▶ **Work request**
A single number is wanted: how many lines of the data include the string "readCount".

▶ **Records supplied**
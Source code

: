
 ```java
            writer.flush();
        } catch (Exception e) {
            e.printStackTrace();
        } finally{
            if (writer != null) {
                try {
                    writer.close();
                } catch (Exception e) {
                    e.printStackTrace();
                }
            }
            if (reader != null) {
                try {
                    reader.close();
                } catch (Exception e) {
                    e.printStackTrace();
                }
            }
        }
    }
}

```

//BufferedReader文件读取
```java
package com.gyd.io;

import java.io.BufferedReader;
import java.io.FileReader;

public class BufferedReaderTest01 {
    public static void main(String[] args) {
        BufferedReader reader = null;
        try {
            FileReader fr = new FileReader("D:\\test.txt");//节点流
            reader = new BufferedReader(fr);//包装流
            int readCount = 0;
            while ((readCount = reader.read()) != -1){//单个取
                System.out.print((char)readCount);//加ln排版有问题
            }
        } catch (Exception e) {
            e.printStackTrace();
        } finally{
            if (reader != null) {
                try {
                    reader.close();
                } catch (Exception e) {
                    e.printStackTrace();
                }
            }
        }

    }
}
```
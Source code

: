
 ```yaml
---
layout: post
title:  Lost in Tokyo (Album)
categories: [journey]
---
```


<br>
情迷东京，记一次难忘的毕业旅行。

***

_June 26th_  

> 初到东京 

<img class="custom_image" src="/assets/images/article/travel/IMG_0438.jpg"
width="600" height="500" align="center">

▶ **Answer to this problem**
3